Coming soon - The Coen Brothers: The Third Decade (2006-)...


  1. Great post!

    Fargo, along with No Country for Old Men, was perhaps Coens' best movie, and they both happen to be among my favourite movies. Didn't know about the Minnesota angle, that the movie wasn't allowed to be shown there. Yes, it was quite obvious that there was a bit of mockery there in the film even for a non-Minnesotan (or for that matter, non-American) like me. But I believe there wasn't any malice there.

    The Big Lebowski, as you aptly pointed out, has arguably the biggest fan-following among all of Coens' movies. Its cult following is immense. I liked the film all right, but can't say if I liked it as much as some of the movie's admirers would have me like it.

    As for The Man Who Wasn't There, I feel it is an underrated gem. A lot of people seem to overlook it, and I find that very disappointing.

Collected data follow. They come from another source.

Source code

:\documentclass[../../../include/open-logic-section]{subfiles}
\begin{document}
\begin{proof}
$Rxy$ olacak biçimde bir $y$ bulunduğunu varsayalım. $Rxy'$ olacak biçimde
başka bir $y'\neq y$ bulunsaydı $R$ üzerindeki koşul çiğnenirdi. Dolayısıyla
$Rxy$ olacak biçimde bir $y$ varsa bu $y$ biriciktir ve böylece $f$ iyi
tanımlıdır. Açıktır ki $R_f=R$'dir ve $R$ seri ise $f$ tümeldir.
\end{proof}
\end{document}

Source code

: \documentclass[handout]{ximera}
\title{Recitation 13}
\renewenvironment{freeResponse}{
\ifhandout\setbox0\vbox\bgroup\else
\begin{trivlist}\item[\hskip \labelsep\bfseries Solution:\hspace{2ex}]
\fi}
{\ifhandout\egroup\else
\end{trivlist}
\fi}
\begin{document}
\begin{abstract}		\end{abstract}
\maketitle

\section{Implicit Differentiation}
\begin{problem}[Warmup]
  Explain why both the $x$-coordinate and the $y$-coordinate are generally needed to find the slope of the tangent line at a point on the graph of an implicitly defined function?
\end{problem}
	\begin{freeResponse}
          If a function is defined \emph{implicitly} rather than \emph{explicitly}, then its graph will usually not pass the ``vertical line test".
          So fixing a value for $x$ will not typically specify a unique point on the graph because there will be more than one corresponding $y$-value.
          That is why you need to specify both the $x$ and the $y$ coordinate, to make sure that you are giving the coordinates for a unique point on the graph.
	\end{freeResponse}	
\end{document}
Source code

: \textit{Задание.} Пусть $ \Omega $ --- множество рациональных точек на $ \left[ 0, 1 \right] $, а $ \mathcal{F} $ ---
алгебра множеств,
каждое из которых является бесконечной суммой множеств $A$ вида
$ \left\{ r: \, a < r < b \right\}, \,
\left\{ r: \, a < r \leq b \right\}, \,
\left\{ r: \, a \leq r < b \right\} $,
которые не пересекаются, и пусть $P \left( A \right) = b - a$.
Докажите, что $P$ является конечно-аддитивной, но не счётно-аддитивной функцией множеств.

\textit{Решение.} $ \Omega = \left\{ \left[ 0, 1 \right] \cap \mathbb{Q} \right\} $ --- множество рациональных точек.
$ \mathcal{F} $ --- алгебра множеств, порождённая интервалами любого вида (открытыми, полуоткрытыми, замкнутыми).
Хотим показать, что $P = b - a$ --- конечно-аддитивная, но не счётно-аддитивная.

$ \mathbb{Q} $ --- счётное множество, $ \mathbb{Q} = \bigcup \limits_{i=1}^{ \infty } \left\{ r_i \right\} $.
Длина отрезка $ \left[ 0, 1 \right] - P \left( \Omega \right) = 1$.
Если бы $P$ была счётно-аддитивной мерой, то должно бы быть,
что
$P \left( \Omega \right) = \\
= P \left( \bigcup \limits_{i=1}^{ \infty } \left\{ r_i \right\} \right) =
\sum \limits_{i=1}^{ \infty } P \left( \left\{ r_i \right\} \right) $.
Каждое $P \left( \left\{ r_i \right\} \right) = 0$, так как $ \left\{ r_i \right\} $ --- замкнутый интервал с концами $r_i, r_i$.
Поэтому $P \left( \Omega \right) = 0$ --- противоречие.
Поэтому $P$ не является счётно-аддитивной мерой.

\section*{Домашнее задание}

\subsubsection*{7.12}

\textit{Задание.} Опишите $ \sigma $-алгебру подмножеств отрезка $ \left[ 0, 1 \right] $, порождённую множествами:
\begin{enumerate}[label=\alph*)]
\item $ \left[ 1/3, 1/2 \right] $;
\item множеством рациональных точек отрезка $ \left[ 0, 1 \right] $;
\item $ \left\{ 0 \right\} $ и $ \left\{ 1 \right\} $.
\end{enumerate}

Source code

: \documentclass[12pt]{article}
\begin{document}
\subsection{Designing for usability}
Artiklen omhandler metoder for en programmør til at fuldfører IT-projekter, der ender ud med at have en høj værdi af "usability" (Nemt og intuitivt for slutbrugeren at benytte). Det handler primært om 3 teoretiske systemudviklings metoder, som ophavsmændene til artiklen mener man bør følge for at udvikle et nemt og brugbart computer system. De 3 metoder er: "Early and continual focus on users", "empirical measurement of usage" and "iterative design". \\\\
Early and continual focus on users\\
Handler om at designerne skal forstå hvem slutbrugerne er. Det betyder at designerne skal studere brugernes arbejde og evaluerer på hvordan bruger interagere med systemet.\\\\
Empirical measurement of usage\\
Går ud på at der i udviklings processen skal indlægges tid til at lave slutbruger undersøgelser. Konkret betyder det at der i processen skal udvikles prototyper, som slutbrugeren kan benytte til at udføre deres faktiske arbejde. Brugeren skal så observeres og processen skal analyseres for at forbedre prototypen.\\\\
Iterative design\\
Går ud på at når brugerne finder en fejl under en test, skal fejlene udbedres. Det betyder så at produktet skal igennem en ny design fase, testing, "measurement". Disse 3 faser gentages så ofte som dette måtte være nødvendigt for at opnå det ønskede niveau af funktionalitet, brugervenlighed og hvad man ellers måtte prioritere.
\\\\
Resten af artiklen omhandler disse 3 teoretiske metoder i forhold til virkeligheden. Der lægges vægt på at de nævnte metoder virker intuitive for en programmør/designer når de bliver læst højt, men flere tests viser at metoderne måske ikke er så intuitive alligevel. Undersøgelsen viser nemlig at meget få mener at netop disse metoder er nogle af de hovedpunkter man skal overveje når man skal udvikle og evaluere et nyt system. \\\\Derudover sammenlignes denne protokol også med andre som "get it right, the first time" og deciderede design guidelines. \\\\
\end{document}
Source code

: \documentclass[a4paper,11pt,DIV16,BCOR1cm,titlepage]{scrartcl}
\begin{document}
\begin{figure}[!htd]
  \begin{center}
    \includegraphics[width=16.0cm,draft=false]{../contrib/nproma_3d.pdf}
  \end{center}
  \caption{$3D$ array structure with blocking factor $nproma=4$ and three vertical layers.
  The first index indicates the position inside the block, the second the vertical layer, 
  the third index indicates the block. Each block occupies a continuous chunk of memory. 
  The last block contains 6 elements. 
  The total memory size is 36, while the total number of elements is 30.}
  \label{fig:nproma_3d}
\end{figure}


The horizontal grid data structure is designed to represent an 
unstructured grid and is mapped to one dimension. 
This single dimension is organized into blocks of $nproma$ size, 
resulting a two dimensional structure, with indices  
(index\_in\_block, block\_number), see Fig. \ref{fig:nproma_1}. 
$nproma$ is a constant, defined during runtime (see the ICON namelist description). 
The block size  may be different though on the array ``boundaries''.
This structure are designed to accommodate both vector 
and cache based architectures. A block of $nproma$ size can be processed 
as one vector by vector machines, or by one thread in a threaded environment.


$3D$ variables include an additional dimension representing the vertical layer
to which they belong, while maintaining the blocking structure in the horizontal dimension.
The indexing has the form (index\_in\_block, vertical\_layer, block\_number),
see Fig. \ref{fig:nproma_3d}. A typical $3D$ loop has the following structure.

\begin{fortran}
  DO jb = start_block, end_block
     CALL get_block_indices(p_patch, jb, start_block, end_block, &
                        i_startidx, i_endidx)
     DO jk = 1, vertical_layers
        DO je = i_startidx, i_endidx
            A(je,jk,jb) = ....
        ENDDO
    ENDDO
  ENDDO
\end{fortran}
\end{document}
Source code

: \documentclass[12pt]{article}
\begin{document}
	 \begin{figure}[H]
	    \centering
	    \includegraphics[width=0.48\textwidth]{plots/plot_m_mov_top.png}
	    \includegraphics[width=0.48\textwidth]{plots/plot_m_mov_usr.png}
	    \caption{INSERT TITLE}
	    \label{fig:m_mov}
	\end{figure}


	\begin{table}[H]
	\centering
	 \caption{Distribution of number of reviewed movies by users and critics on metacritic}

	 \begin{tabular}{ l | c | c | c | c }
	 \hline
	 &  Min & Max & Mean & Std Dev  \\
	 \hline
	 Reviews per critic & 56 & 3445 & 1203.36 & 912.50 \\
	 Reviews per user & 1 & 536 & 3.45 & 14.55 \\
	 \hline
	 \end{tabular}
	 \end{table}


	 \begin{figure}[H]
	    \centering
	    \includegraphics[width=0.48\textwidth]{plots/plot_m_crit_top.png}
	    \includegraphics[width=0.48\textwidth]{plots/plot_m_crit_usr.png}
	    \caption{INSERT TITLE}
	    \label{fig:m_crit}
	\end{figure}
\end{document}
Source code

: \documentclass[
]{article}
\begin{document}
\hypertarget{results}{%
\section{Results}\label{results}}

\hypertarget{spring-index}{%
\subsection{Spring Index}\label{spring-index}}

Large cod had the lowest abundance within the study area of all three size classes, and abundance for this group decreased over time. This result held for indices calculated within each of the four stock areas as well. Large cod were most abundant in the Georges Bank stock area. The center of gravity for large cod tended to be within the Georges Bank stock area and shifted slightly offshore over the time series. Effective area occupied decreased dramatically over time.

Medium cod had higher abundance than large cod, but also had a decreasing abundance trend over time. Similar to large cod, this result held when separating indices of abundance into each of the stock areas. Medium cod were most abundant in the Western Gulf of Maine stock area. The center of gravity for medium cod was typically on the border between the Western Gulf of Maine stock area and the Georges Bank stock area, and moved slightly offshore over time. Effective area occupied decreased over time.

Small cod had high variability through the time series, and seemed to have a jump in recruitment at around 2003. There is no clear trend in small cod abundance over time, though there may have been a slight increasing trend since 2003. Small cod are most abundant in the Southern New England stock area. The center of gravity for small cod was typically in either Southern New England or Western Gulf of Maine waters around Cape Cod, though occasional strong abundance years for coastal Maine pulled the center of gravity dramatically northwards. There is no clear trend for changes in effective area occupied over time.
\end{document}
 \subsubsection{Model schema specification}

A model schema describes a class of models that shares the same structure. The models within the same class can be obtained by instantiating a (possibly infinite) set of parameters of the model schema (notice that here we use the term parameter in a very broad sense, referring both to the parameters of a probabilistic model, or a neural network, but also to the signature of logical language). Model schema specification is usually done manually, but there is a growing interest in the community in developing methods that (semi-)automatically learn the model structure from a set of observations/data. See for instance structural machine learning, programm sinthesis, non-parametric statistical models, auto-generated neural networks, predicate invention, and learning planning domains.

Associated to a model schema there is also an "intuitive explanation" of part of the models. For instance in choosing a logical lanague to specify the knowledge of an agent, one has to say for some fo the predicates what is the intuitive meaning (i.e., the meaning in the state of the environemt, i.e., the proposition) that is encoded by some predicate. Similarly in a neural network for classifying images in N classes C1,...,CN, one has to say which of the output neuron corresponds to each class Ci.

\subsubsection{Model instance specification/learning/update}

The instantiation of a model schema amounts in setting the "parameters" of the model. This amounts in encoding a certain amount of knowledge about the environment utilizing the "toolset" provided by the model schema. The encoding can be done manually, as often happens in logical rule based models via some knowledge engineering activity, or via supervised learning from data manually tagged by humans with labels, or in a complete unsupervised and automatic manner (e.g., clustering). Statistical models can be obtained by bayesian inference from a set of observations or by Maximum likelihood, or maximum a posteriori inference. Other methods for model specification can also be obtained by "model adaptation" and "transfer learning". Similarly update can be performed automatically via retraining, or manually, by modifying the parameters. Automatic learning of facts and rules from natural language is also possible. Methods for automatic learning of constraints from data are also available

In my opinion, its a very well-crafted film minus the Coens' usual signatures - quite atypical in that sense (unlike Fargo, the wry humour is much more understated here).

    I need to watch O Brother... once again, cos I watched it long back and so don't seem to have an opinion one way or other right now.

    Fortunately or unfortunately, I haven't watched the last 2. Given your views about them it seems I'm more fortunate than unfortunate ;)

  2. Great thoughts, Shubhajit. Fargo and No Country are also two of my favorite Coen films. I should clarify that Fargo was certainly allowed to be shown here, it just wasn't appreciated by many people at the time! The review in the local paper actually had to go so far as to warn moviegoers that many of them may be offended by it. Anyway, you understood what the Coens were doing because they really meant to show Minnesota in a sentimental light.

    I go back and forth with Lebowski, but at the end of the day I think I appreciate its parts more than its whole, if that makes sense. A movie that I could watch a lot of clips from, but one that doesn't necessarily need to be seen from start to finish. Shh, don't tell the cult...

    It takes a special kind of person to appreciate The Man Who Wasn't There. I think the same will go for A Serious Man once that makes its way around. For now I prefer ASM, but The Man Who Wasn't There deserves a lot of credit for bringing a decidedly Coen take to a well-worn genre film.

    Yeah, nice pick-up on these last two. They were numbers 13 and 14, the last of all of their films that I saw. I would recommend that to be the case for everyone, though I know both movies have their fans...

  3. I have a hard time selecting my favorite Coen movie; it alternates between Fargo and Lebowski. Not helping matters is that I seem to appreciate both more with each repeat viewing. Being the darker of the two, it's probably easier for people (including myself) to call Fargo the better film, but there's something to be said for the macap hilarity and colorful characters of the Dude and gang.

    I still need to see The Ladykillers and The Man Who Wasn't There, if only because they're the only Coen movies I've yet to see. I could also stand for some refreshers on O Brother and Cruelty. I enjoyed both - yes, both - but every Coen movie, even the ones I don't immediately love (coughASeriousMancough) are worthy of a second look.

  4. Thanks for checking in on this one. I know what you mean by finding some new love for both Fargo and Lebowski with each viewing. And increasingly I can understand the cult madness about Jeff and Walter - they're just terrific characters, and their quotes are timeless.

    I can understand wanting to close out your Coen filmography, but honestly The Ladykillers is entirely skippable even for their fans. Of course you do like JK Simmons more than most people, or at least I think you do, so that could make it somewhat worthwhile. And The Man Who Wasn't There, well I think if it catches you in the right mood you might really go for it.